The radio stations that I listened to became more segmented and I concentrated mostly on rock. The late 90s were a bad time for rock music as third-generation Grunge and nü-metal was really coming into focus and bands like Creed, KoRn, Limp Bizkit and Kid Rock were the most popular acts in the country. And I got aboard that train for a little while, but that music was terrible. It was all aggression with zero intelligence, after awhile it became very boring.

Around this time I created this tape, I moved back to my parents’ house in Amesbury and perhaps I was inspired (traumatized?) by living in my old bedroom that I went back into my “old studio”. It’s not a bad mix and does a better job of capturing what I was listening to back in the day than the previous other mixes did combined.

I was a bit surprised that older mixes didn’t have any Ice-T on them because my friends and I listened to Ice-T’s “O.G.” as much as any other tape we collectively had. And I mean we listened to him a lot, even going back to his old tapes like “Power” and “Iceberg” and newer ones like “Home Invasion” and his rock/rap band: “Body Count”—which were both horrible albums.

The one thing that I never noticed was Ice-T’s very prominent lisp. It wasn’t until comedian Paul F. Tompkins brought it up on a Podcast did I start listening to Ice-T’s old stuff in a new light. The juxtaposition of a tough guy and his posturing spit out through a lisp is hilarious.

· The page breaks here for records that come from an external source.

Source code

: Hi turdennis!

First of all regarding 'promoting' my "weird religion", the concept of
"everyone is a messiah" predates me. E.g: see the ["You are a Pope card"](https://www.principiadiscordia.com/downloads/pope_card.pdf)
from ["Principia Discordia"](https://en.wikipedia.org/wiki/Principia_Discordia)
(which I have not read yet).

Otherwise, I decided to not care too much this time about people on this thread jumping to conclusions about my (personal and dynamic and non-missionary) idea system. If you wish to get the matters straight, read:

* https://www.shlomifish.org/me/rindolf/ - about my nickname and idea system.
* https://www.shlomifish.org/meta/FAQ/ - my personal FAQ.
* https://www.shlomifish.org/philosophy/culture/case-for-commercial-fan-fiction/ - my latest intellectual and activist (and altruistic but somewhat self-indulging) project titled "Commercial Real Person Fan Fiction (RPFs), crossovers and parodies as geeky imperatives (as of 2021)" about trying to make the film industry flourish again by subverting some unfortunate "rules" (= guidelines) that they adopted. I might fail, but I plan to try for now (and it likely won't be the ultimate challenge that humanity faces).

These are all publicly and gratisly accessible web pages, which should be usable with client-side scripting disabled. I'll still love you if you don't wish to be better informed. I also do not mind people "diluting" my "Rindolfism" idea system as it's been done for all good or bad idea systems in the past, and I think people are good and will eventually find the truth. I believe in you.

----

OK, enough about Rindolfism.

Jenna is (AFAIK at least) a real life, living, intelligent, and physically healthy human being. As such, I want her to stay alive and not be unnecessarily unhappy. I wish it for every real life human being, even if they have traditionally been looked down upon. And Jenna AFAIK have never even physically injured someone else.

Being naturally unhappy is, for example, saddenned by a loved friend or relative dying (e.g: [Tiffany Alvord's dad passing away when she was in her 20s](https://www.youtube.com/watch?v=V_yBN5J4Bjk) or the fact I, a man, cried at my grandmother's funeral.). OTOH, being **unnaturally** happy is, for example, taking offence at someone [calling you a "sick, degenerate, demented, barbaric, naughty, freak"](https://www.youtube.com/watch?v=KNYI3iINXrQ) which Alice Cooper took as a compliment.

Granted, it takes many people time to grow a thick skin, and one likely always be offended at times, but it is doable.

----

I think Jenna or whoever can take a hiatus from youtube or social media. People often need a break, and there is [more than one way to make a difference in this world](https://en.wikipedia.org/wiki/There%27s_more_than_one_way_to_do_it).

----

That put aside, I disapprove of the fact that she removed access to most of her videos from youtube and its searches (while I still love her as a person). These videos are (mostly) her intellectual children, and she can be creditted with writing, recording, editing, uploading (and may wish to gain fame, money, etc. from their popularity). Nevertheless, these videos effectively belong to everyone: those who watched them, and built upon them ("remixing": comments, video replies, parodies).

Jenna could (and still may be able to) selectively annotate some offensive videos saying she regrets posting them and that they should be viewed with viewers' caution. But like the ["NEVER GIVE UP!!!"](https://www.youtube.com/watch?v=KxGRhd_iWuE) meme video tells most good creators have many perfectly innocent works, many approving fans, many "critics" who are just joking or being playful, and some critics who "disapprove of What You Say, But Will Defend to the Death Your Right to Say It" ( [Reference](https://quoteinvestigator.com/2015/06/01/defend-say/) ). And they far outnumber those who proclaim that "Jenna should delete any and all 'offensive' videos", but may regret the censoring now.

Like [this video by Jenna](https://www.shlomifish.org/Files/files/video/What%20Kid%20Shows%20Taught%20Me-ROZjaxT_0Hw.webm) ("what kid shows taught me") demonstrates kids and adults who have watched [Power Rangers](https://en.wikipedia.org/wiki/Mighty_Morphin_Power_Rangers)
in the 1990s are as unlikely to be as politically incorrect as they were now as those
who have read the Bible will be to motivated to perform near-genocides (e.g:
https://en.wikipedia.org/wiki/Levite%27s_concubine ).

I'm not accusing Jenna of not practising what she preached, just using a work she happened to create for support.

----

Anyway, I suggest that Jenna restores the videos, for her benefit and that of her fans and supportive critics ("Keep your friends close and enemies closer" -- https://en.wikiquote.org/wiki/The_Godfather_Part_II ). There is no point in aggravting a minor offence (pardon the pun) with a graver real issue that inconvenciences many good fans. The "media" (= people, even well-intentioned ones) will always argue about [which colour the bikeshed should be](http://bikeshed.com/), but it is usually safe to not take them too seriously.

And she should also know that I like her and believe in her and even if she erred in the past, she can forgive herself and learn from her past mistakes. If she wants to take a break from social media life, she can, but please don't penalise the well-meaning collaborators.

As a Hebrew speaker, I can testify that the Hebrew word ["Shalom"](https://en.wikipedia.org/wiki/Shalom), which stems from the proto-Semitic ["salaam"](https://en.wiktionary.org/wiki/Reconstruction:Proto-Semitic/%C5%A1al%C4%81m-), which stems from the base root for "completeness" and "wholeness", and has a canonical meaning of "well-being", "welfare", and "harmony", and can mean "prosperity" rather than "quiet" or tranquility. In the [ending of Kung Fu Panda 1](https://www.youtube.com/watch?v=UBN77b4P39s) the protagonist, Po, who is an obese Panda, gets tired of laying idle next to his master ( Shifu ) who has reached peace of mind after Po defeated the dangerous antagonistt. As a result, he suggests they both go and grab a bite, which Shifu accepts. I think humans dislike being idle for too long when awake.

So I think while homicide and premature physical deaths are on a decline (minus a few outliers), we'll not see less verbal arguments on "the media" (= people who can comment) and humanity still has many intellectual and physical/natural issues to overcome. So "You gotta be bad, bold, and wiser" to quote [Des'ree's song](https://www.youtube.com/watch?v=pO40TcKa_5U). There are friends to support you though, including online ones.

In the fall of 1991, Naughty By Nature’s “OPP” was everywhere. The title of the song was sly and subtle (at least sly and subtle for an early 90s rap song) and the background beats are awesome. Especially when you layer the Jackson 5 “ABC” cut on top of it. It was a monster hit that produced parodies (MTV got on board with “Are You Down With MTV” that featured the gang from Yo!MTV Raps rapping), t-shirts and headlines alluding to the question. It was NbN’s world that year and we were all just living in it.

I was surprised that “OPP” or at the very least “Everything’s Gonna Be Alright” (their second single, which sampled Bob Marley’s “Three Little Birds”) wasn’t included on any Good Songs tapes. Glad to hear that I corrected that mistake.

Since I’ve written about every other song on this tape, that’s pretty much it for this edition. I didn’t exactly stop create mix tapes in 1999, I moved on to creating mix CDs and they were really bad. And not bad in a way that it was fun to listen to some of these bad Good Songs mixes. They were bad in a God-I-never-want-to-listen-to-this-garbage-again, I mean Fred Durst was involved. The fact is, I have the CD booklet in my car and there have been times where I’ve tried listening to the tracks and it’s not good. Maybe in 10 years I’ll revisit, but I’m not ready to do so today.

In the next few days I’ll probably do a Good Songs wrap up where I figure out which track was on the most tapes (early bet is something by Lenny Kravitz, probably “It Ain’t Over Till It’s Over”) and some other odds and ends.

Regrets? I’ve had a few. The one thing that I wish that I had done differently was make “Funky Cold Medina” the last song on this tape. Why? Because it was the very first track on “Good Songs I” and that would have made for some nice symmetry. Good Songs could have been a Rust Cole infinity circle, man. Start with “Funky Cold Medina” and just keep on going and going and going and going until you get back to the drink that knocks you out. But that’s the thing about life and endings, it is very rare that you understand that something is going to end and that you have the foresight to have it end in a place where it began. 

Thank you for reading and thank you for the comments. For me, this has been a really fun writing exercise and an interesting trip down memory lane. I hope that you enjoyed it too.